Advocates say these cases involve vital protections of the rights of women and homosexuals. But also at stake are important legal principles, and these principles should preclude the court from ruling for gays in the Boy Scouts or for the constitutionality of the Violence Against Women Act.
The national government has only those powers that the Constitution assigns to it. For instance, the federal government can "tax and spend for the general welfare," regulate interstate commerce and enforce constitutional amendments, but it has no power to regulate just because something seems to need regulating. That is the job of the states.
The Violence Against Women Act, then, is plainly unconstitutional. The act's proponents, however, as their main argument, resort to a familiar sophistry to argue that the law is a regulation of interstate commerce: They claim that violence against women lowers their earning power, discourages them from traveling between states and subtracts them from the national labor force. (Full disclosure: I was of counsel to the other side of the case.)
If that argument were accepted, then almost any activity would also be susceptible to federal regulation. A street-corner mugging, for instance, could become grounds for a federal lawsuit.
The Boy Scouts case is also about the basic structure of our government. In that case, the New Jersey Supreme Court ruled last year that the state law forbidding discrimination against homosexuals prevents the Boy Scouts from denying a leadership position to an openly gay man. The scouts argue that the state and federal governments cannot coerce their choice of leaders.
This contest is not about states' sovereignty, as the lawsuit over the Violence Against Woman Act is, but about the sovereignty of the individual. This sovereignty is enshrined in the First Amendment's freedoms of speech, thought and association, and the Supreme Court has acknowledged it in decisions protecting the right of individuals to use contraceptives and the right of women to choose abortion. And it is the very principle gay rights advocates must invoke to overturn cruel laws criminalizing consensual adult homosexual relations.

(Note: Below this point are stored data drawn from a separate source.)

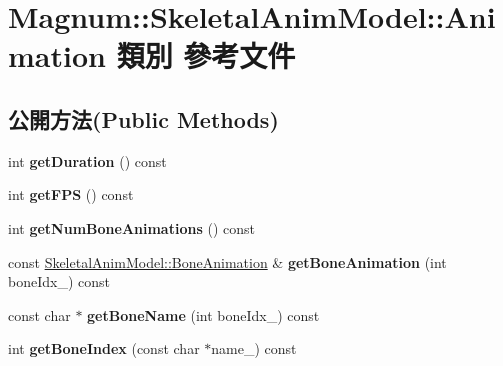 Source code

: \hypertarget{class_magnum_1_1_skeletal_anim_model_1_1_animation}{}\section{Magnum\+:\+:Skeletal\+Anim\+Model\+:\+:Animation 類別 參考文件}
\label{class_magnum_1_1_skeletal_anim_model_1_1_animation}
\subsection*{公開方法(Public Methods)}
\begin{DoxyCompactItemize}
\item 
int {\bfseries get\+Duration} () const \hypertarget{class_magnum_1_1_skeletal_anim_model_1_1_animation_a5a6c49b8d501ba819f2611d6530957ca}{}\label{class_magnum_1_1_skeletal_anim_model_1_1_animation_a5a6c49b8d501ba819f2611d6530957ca}

\item 
int {\bfseries get\+F\+PS} () const \hypertarget{class_magnum_1_1_skeletal_anim_model_1_1_animation_a296b4d3b55215138c242b5a336fa5017}{}\label{class_magnum_1_1_skeletal_anim_model_1_1_animation_a296b4d3b55215138c242b5a336fa5017}

\item 
int {\bfseries get\+Num\+Bone\+Animations} () const \hypertarget{class_magnum_1_1_skeletal_anim_model_1_1_animation_a13cbab16efefa17c23eec1d290d7a3d5}{}\label{class_magnum_1_1_skeletal_anim_model_1_1_animation_a13cbab16efefa17c23eec1d290d7a3d5}

\item 
const \hyperlink{class_magnum_1_1_skeletal_anim_model_1_1_bone_animation}{Skeletal\+Anim\+Model\+::\+Bone\+Animation} \& {\bfseries get\+Bone\+Animation} (int bone\+Idx\+\_\+) const \hypertarget{class_magnum_1_1_skeletal_anim_model_1_1_animation_af8e8f5d1bff5af4584d219b4831822a6}{}\label{class_magnum_1_1_skeletal_anim_model_1_1_animation_af8e8f5d1bff5af4584d219b4831822a6}

\item 
const char $\ast$ {\bfseries get\+Bone\+Name} (int bone\+Idx\+\_\+) const \hypertarget{class_magnum_1_1_skeletal_anim_model_1_1_animation_a35608a4c8a6bb43eb38da74b847dc97d}{}\label{class_magnum_1_1_skeletal_anim_model_1_1_animation_a35608a4c8a6bb43eb38da74b847dc97d}

\item 
int {\bfseries get\+Bone\+Index} (const char $\ast$name\+\_\+) const \hypertarget{class_magnum_1_1_skeletal_anim_model_1_1_animation_aa489c9b8359e5ab6bb6c1f5b64fcb100}{}\label{class_magnum_1_1_skeletal_anim_model_1_1_animation_aa489c9b8359e5ab6bb6c1f5b64fcb100}


\end{DoxyCompactItemize}

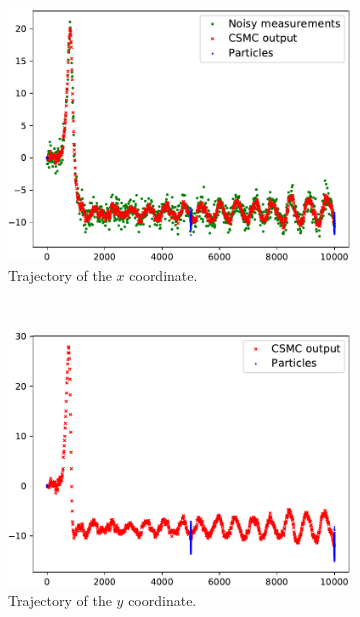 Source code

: \documentclass[english, DIV=13]{scrartcl}
\begin{document}
\begin{figure}[h]
    \centering
    \begin{subfigure}{0.49\textwidth}
        \includegraphics[width=\textwidth]{figures/x-trajectory-data}
        \caption{Trajectory of the $x$ coordinate.} 
        \label{fig:x-trajectory-data}
    \end{subfigure}%
    ~
    \begin{subfigure}{0.49\textwidth}
        \includegraphics[width=\textwidth]{figures/y-trajectory-data}
        \caption{Trajectory of the $y$ coordinate.} 
        \label{fig:y-trajectory-data}
    \end{subfigure}\\
    \begin{subfigure}{0.49\textwidth}

\end{subfigure}
\end{figure}
\end{document}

But the Boy Scouts case pushes an argument that undercuts that fundamental principle of individual liberty. The right to join with others in associations, expressing personal values, is as much a part of individual liberty as the right to abortion. It cannot be up to the government, at any level, to decide which values individuals may choose to join together to express. Just as the Nazis were rightly allowed to march in Skokie, Ill., and just as the organizers of the St. Patrick's Day parade in Boston were allowed to exclude marchers carrying gay-pride banners, so the scouts should be allowed to inculcate their values, however much we may disapprove.
There are two arguments being used against the Boy Scouts, which are being pressed with the sophistry that is now a hallmark of the teaching in most law schools. First, the Boy Scouts are being compared to a Junior Chamber of Commerce, which the Supreme Court has said is a commercial association and therefore forbidden from excluding women. Second, the scouts are said not to be really a private group, but, because of their numbers, a state actor and susceptible to regulation as such.
Both arguments are unacceptable. By this logic, any large organization could be characterized as commercial and as involved with government in some way or another. Indeed these same claims could easily be made on behalf of gay or women candidates for the priesthood. Or for that matter, for male leaders in the National Organization for Women.
Our legal principles might lead us to outcomes that we don't always desire. But we must trust that our society is robust enough that we need not sacrifice our constitutional principles, which keep us free and diverse, for the sake of gratifying pronouncements that may come back to haunt us.
Charles Fried, a law professor at Harvard, is a former Solicitor General.